Aim of the task: For the records that follow, please set down exactly the lines between the one holding "Let us once" and the one holding "Whenever a function", inclusive, and only those.

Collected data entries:
■ ■ ■ ■

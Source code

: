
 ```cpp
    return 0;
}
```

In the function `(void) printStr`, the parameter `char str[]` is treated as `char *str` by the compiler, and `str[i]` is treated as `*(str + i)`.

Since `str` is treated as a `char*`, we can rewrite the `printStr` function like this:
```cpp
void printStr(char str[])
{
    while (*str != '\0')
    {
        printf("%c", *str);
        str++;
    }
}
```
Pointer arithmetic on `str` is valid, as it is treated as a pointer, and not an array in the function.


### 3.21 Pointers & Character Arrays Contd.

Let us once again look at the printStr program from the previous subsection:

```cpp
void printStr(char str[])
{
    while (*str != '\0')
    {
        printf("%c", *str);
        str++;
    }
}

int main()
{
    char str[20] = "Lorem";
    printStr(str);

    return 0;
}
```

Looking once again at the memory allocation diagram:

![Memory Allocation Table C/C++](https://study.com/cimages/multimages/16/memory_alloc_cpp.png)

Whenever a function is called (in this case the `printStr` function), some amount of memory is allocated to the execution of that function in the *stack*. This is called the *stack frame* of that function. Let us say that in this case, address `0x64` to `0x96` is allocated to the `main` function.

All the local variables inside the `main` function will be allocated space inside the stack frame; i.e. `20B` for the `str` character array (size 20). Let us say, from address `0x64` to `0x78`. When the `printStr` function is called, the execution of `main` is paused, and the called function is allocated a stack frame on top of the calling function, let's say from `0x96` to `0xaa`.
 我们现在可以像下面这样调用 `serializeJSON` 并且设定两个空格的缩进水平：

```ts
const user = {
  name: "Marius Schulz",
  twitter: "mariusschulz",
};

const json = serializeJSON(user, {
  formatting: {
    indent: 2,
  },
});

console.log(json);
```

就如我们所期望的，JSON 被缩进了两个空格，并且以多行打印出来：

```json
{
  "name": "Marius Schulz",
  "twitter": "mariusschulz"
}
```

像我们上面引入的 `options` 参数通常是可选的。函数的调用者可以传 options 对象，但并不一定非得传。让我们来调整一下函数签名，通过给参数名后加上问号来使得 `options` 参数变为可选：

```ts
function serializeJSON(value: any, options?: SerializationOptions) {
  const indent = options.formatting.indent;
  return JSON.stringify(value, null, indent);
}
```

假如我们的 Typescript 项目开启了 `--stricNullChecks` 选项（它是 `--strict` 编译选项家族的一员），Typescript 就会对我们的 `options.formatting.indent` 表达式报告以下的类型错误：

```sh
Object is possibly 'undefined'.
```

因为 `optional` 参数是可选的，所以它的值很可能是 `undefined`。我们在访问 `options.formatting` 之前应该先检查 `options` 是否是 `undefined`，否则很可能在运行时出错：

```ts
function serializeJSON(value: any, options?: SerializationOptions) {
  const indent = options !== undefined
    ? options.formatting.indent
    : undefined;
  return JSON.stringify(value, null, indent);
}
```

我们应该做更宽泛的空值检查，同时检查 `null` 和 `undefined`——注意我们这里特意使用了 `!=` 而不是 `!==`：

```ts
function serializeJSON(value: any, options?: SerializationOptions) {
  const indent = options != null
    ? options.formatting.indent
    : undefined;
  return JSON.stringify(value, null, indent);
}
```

■ ■ ■ ■

Output for this exercise:
Let us once again look at the printStr program from the previous subsection:

```cpp
void printStr(char str[])
{
    while (*str != '\0')
    {
        printf("%c", *str);
        str++;
    }
}

int main()
{
    char str[20] = "Lorem";
    printStr(str);

    return 0;
}
```

Looking once again at the memory allocation diagram:

![Memory Allocation Table C/C++](https://study.com/cimages/multimages/16/memory_alloc_cpp.png)

Whenever a function is called (in this case the `printStr` function), some amount of memory is allocated to the execution of that function in the *stack*. This is called the *stack frame* of that function. Let us say that in this case, address `0x64` to `0x96` is allocated to the `main` function.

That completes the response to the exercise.